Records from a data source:
========

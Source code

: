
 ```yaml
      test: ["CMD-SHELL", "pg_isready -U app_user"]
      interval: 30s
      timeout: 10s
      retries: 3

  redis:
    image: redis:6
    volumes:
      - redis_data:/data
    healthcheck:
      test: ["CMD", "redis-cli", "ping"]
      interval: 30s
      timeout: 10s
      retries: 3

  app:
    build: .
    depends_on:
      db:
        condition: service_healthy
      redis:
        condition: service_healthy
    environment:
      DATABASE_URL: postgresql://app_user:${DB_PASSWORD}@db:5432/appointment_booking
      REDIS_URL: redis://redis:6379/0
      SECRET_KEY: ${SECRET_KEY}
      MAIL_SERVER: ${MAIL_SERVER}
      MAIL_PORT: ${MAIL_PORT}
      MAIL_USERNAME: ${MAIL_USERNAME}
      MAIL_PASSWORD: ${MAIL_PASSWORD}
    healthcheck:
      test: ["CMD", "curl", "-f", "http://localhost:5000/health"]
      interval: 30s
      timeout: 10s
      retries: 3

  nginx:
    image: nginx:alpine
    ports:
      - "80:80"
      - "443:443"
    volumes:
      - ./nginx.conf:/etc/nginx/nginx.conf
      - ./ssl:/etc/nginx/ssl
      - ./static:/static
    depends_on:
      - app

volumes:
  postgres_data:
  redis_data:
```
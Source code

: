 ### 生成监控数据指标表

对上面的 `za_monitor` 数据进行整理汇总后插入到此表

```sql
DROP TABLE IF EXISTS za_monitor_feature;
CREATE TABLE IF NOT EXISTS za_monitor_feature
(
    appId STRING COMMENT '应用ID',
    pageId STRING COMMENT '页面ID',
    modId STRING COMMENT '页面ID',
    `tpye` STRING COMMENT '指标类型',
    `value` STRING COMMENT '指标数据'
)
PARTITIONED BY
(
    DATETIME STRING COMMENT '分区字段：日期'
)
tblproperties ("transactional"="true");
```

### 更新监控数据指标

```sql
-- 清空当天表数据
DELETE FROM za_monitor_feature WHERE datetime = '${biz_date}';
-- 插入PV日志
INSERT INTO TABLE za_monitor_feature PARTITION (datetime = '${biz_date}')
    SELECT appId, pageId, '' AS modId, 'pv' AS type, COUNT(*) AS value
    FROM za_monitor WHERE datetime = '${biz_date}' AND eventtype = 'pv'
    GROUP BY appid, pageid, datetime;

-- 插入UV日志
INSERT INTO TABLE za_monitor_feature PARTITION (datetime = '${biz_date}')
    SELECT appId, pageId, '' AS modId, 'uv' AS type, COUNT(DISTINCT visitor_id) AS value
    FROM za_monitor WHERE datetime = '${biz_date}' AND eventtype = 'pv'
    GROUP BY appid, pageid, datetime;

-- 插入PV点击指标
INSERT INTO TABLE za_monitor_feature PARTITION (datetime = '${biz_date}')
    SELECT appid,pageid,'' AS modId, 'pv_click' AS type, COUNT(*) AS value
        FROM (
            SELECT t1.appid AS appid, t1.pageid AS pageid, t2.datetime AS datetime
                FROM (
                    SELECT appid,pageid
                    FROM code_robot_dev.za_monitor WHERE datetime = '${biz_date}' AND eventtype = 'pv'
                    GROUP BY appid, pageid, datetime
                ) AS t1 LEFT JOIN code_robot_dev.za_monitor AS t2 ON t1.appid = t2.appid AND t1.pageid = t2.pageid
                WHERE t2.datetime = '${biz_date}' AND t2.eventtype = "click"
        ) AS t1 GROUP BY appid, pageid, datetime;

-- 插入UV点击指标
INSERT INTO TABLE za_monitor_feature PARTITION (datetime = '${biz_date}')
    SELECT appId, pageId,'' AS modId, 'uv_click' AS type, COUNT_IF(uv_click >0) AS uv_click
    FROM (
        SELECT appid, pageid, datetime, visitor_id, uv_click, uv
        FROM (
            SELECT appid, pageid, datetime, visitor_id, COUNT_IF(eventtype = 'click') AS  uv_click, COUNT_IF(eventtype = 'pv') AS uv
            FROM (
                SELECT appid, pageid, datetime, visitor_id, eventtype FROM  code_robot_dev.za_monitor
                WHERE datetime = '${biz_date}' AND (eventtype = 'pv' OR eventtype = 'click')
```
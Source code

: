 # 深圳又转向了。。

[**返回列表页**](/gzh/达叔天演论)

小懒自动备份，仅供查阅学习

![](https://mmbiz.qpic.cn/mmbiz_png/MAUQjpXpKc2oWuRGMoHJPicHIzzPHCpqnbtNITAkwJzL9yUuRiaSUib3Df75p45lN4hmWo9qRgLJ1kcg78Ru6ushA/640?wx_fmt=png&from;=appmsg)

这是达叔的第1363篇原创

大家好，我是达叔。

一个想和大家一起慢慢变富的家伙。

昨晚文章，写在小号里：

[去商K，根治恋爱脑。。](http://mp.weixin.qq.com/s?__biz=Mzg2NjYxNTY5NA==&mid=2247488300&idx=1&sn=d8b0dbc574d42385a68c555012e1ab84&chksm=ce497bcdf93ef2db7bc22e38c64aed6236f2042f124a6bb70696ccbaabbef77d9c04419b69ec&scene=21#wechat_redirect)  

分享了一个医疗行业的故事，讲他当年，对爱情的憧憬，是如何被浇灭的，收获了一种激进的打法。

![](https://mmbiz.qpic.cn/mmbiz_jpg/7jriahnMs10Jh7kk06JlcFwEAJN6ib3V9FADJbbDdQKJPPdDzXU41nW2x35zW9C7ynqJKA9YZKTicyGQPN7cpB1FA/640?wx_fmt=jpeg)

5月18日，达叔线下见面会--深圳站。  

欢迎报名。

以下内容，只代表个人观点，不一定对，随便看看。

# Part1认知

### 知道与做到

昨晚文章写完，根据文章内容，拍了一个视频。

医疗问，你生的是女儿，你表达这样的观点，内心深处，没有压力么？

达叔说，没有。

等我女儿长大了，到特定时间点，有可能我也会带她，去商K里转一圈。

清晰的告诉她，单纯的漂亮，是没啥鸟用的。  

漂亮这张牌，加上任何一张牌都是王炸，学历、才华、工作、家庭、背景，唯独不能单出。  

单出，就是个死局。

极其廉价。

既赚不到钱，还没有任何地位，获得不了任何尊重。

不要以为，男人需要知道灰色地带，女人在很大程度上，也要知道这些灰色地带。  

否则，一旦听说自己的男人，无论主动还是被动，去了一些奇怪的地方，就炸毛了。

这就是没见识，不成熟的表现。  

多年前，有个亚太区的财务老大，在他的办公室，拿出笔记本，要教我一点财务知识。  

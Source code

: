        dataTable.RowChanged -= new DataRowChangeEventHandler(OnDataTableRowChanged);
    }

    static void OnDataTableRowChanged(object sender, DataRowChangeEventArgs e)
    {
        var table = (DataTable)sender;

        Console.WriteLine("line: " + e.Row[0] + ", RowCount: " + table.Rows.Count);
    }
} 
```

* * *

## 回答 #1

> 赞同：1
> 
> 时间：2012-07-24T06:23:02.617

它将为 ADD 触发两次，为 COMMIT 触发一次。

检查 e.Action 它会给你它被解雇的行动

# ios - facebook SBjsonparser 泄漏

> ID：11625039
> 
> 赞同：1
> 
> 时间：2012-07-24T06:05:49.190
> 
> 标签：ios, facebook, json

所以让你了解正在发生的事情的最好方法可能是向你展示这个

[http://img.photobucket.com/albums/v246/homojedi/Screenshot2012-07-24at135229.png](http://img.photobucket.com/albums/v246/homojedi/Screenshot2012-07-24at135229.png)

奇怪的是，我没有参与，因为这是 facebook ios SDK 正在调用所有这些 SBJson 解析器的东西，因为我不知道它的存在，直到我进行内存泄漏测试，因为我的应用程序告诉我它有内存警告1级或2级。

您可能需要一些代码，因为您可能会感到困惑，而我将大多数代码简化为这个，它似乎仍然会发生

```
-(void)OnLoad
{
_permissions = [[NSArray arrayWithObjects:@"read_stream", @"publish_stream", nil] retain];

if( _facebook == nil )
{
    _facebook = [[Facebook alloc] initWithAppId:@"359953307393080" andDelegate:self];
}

========

**TASK TO COMPLETE:**
Scan the entries above for the line containing "一个想和大家一起慢慢变富的家伙。", and copy it and all lines after it exactly, down to and including the line containing "分享了一个医疗行业的故事，讲".

**FINAL ANSWER:**
一个想和大家一起慢慢变富的家伙。

昨晚文章，写在小号里：

[去商K，根治恋爱脑。。](http://mp.weixin.qq.com/s?__biz=Mzg2NjYxNTY5NA==&mid=2247488300&idx=1&sn=d8b0dbc574d42385a68c555012e1ab84&chksm=ce497bcdf93ef2db7bc22e38c64aed6236f2042f124a6bb70696ccbaabbef77d9c04419b69ec&scene=21#wechat_redirect)  

分享了一个医疗行业的故事，讲他当年，对爱情的憧憬，是如何被浇灭的，收获了一种激进的打法。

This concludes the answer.